Not necessarily. The discussion about breast milk and powdered milk is a delicate and complex one, but the fact is that the sugar composition in breast milk and artificial milk based on cow’s milk are very different. Cow’s milk does not contain many sugars. Alternative sugars, such as FOS and GOS (fructo- and galacto-oligosaccharides, ed.), are now often added to baby powder and these take over some of the prebiotic functions of natural mother’s milk sugars, for instance in intestinal development.
But your real goal is to find out what makes a sugar healthy?
I’m just really curious about how we can make healthier sugars. Suppose you could improve the microbiome in the gut with healthy sugars, wouldn’t that be wonderful? After all, we already know that glycans play a role in the inflammatory response in the intestines of newborns. Perhaps one day we will be able to treat chronic inflammation of the intestines, such as in ulcerative colitis, with healthy sugars. That is a real dream of mine.
‘If after five years you still can’t judge whether I am a good academic, then those six extra months won’t matter either’
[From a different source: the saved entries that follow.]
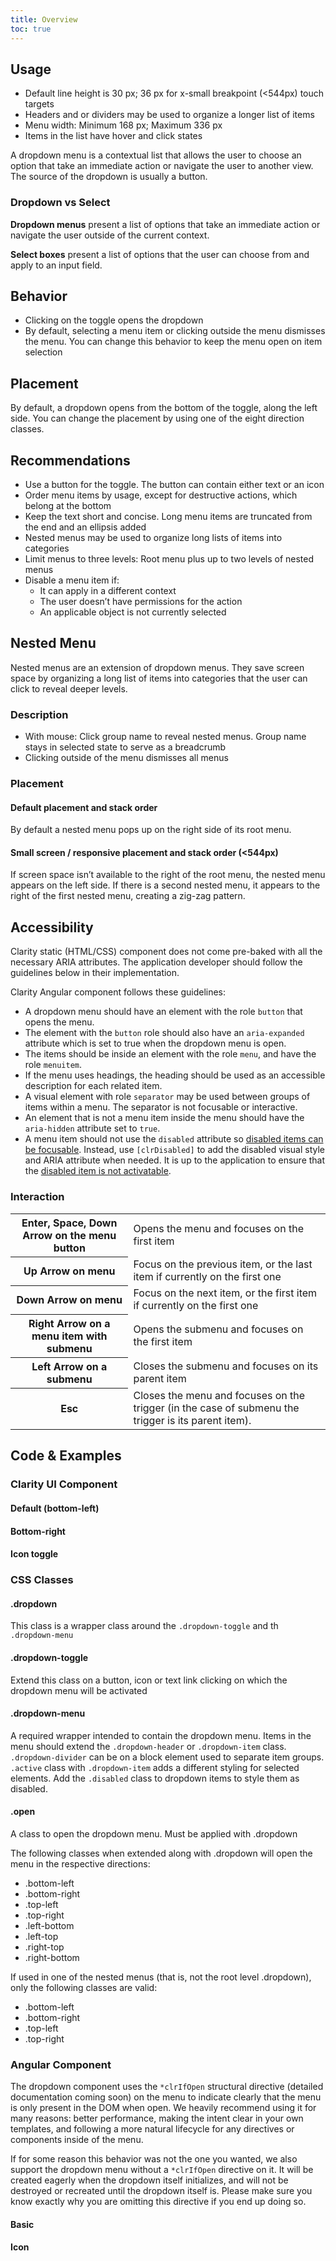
 ```yaml
---
title: Overview
toc: true
---
```


## Usage

- Default line height is 30 px; 36 px for x-small breakpoint (<544px) touch targets
- Headers and or dividers may be used to organize a longer list of items
- Menu width: Minimum 168 px; Maximum 336 px
- Items in the list have hover and click states

A dropdown menu is a contextual list that allows the user to choose an option that take an immediate action or navigate the user to another view. The source of the dropdown is usually a button.

<ClrImage src="/images/components/dropdown/order_details.png" />

### Dropdown vs Select

<div class="clr-row custom-block">
<div class="clr-col">
<DocInset>
<ClrImage src="/images/components/dropdown/basic-dropdown.png" />
</DocInset>

**Dropdown menus** present a list of options that take an immediate action or navigate the user outside of the current context.

</div>

<div class="clr-col">
<DocInset>
<ClrImage src="/images/components/dropdown/select.png" />
<ClrImage src="/images/components/dropdown/select-options.png" />
</DocInset>

**Select boxes** present a list of options that the user can choose from and apply to an input field.

</div>
</div>

## Behavior

- Clicking on the toggle opens the dropdown
- By default, selecting a menu item or clicking outside the menu dismisses the menu. You can change this behavior to keep the menu open on item selection

## Placement

By default, a dropdown opens from the bottom of the toggle, along the left side. You can change the placement by using one of the eight direction classes.

<ClrImage src="/images/components/dropdown/img_menu_placement.png" />

## Recommendations

- Use a button for the toggle. The button can contain either text or an icon
- Order menu items by usage, except for destructive actions, which belong at the bottom
- Keep the text short and concise. Long menu items are truncated from the end and an ellipsis added
- Nested menus may be used to organize long lists of items into categories
- Limit menus to three levels: Root menu plus up to two levels of nested menus
- Disable a menu item if:
  - It can apply in a different context
  - The user doesn’t have permissions for the action
  - An applicable object is not currently selected

## Nested Menu

Nested menus are an extension of dropdown menus. They save screen space by organizing a long list of items into categories that the user can click to reveal deeper levels.

### Description

- With mouse: Click group name to reveal nested menus. Group name stays in selected state to serve as a breadcrumb
- Clicking outside of the menu dismisses all menus

<ClrImage src="/images/components/dropdown/img_nested_levels.png" />

### Placement

<div class="clr-row custom-block">
<div class="clr-col">
<DocInset>
<ClrImage src="/images/components/dropdown/img_placement_default.png" />
</DocInset>

#### Default placement and stack order

By default a nested menu pops up on the right side of its root menu.

</div>

<div class="clr-col">
<DocInset>
<ClrImage src="/images/components/dropdown/img_placement_resp.png" />
</DocInset>

#### Small screen / responsive placement and stack order (<544px)

If screen space isn’t available to the right of the root menu, the nested menu appears on the left side. If there is a second nested menu, it appears to the right of the first nested menu, creating a zig-zag pattern.

</div>
</div>

## Accessibility

<div class="alert alert-warning" role="alert">
    <div class="alert-items">
      <div class="alert-item static">
        <div class="alert-icon-wrapper">
          <clr-icon class="alert-icon" shape="exclamation-circle"></clr-icon>
        </div>
        <span class="alert-text">
          Clarity static (HTML/CSS) component does not come pre-baked with all the necessary ARIA attributes. The application developer should follow the guidelines below in their implementation.
        </span>
      </div>
    </div>
</div>

Clarity Angular component follows these guidelines:

- A dropdown menu should have an element with the role `button` that opens the menu.
- The element with the `button` role should also have an `aria-expanded` attribute which is set to true when the dropdown menu is open.
- The items should be inside an element with the role `menu`, and have the role `menuitem`.
- If the menu uses headings, the heading should be used as an accessible description for each related item.
- A visual element with role `separator` may be used between groups of items within a menu. The separator is not focusable or interactive.
- An element that is not a menu item inside the menu should have the `aria-hidden` attribute set to `true`.
- A menu item should not use the `disabled` attribute so [disabled items can be focusable](https://www.w3.org/TR/wai-aria-practices-1.1/#kbd_disabled_controls). Instead, use `[clrDisabled]` to add the disabled visual style and ARIA attribute when needed. It is up to the application to ensure that the [disabled item is not activatable](https://www.w3.org/TR/wai-aria-practices-1.1/#menu).

### Interaction

<table class="table table-vertical ">
    <tbody>
        <tr>
            <th class="left">Enter, Space, Down Arrow on the menu button</th>
            <td class="left">Opens the menu and focuses on the first item</td>
        </tr>
        <tr>
            <th class="left">Up Arrow on menu</th>
            <td class="left">Focus on the previous item, or the last item if currently on the first one
</td>
        </tr>
        <tr>
            <th class="left">Down Arrow on menu</th>
            <td class="left">Focus on the next item, or the first item if currently on the first one</td>
        </tr>
        <tr>
            <th class="left">Right Arrow on a menu item with submenu</th>
            <td class="left">Opens the submenu and focuses on the first item</td>
        </tr>
        <tr>
            <th class="left">Left Arrow on a submenu</th>
            <td class="left">Closes the submenu and focuses on its parent item</td>
        </tr>
        <tr>
            <th class="left">Esc</th>
            <td class="left">Closes the menu and focuses on the trigger (in the case of submenu the trigger is its parent item).</td>
        </tr>
    </tbody>
</table>

## Code & Examples

### Clarity UI Component

#### Default (bottom-left)

<doc-demo src="/demos/dropdown/basic-ng.html" demo="/demos/dropdown/basic-css.html" />

#### Bottom-right

<doc-demo src="/demos/dropdown/bottom-right-ng.html" demo="/demos/dropdown/bottom-right-css.html" />

#### Icon toggle

<doc-demo src="/demos/dropdown/icon-toggle-ng.html" demo="/demos/dropdown/icon-toggle-css.html" />

### CSS Classes

#### .dropdown

This class is a wrapper class around the `.dropdown-toggle` and th `.dropdown-menu`

#### .dropdown-toggle

Extend this class on a button, icon or text link clicking on which the dropdown menu will be activated

#### .dropdown-menu

A required wrapper intended to contain the dropdown menu. Items in the menu should extend the `.dropdown-header` or `.dropdown-item` class. `.dropdown-divider` can be on a block element used to separate item groups. `.active` class with `.dropdown-item` adds a different styling for selected elements. Add the `.disabled` class to dropdown items to style them as disabled.

#### .open

A class to open the dropdown menu. Must be applied with .dropdown

The following classes when extended along with .dropdown will open the menu in the respective directions:

- .bottom-left
- .bottom-right
- .top-left
- .top-right
- .left-bottom
- .left-top
- .right-top
- .right-bottom

If used in one of the nested menus (that is, not the root level .dropdown), only the following classes are valid:

- .bottom-left
- .bottom-right
- .top-left
- .top-right

### Angular Component

The dropdown component uses the `*clrIfOpen` structural directive (detailed documentation coming soon) on the menu to indicate clearly that the menu is only present in the DOM when open. We heavily recommend using it for many reasons: better performance, making the intent clear in your own templates, and following a more natural lifecycle for any directives or components inside of the menu.

If for some reason this behavior was not the one you wanted, we also support the dropdown menu without a `*clrIfOpen` directive on it. It will be created eagerly when the dropdown itself initializes, and will not be destroyed or recreated until the dropdown itself is. Please make sure you know exactly why you are omitting this directive if you end up doing so.

#### Basic

<doc-demo src="/demos/dropdown/basic-angular-ng.html" demo="/demos/dropdown/basic-angular-css.html" />

#### Icon

<doc-demo src="/demos/dropdown/icon-angular-ng.html" demo="/demos/dropdown/icon-toggle-css.html" />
Finally, back to the archaic image of the scientist who lives only for his work. How can we ensure that scientists also reach the top in other ways?
Especially if you want more women in professorial positions, you will have to accept that you will have to hit the brakes from time to time. Maternity leave, young children at home, but also taking the pressure off when someone is not feeling well. During my tenure track assessment in December 2020, we went into lockdown again and it was clear that the coronavirus was going to last even longer. The faculty offered the option of postponing my assessment, but I didn’t want to do that. If you can’t tell if I’m a good academic after five years, those six extra months won’t matter. The system works in a way that my success also depends on the success of my PhD students. But I’m not going to pressure them into working harder because otherwise I won’t meet the criteria. Then I’ll just go and do something else. Laughing: ’In that sense I have played Russian roulette, but it has turned out well.
You do need a board that looks at this issue in a modern way.
The Stratingh Institute and our department in particular are very good at this. There is a lot of understanding and flexibility. Six years ago, I was even assigned a postdoc when my lab needed setting up and I was home on maternity leave. In the beginning, that really made a positive difference. And that brings me back to the importance of role models. Adri (Minnaard, her department head, ed.) also has four children! That’s why I think it’s important to talk about it. It has helped me enormously to get where I am today.
A relatively unexplored area of molecular biology revolves around glycans, also known as polysaccharides, or - more generically and chemically less correctly - sugars. They are complex hydrocarbon compounds consisting of a branched or unbranched chain of monomers with the molecular formula CnH2nOn, or a variation thereof, such as fructose, mannose, galactose, glucosamine and mannitol. The best-known sugar monomer is glucose (C6H12O6); if you link tens to thousands of them linearly through so-called 1→4 glycosidic bonds, you get the polysaccharide amylose.
However, many glycans are much more complex than amylose and consist of numerous branches and combinations of different monomers. The picture shows a complex glycan, such as is found in human proteins via asparagine. Glycans play a crucial role in cell structure, energy storage, protein folding, signal transduction and the immune system. Glycans are found in all life on earth.
Glycan research is considered ‘complicated’, partly because it still lacks easy, widely accessible synthesis and analysis techniques, such as those that already exist for DNA and proteins. The renowned glycobiochemist Carolyn Bertozzi therefore argued earlier in C2W international for ‘a kind of glyco-service industry’ to speed up developments in the field.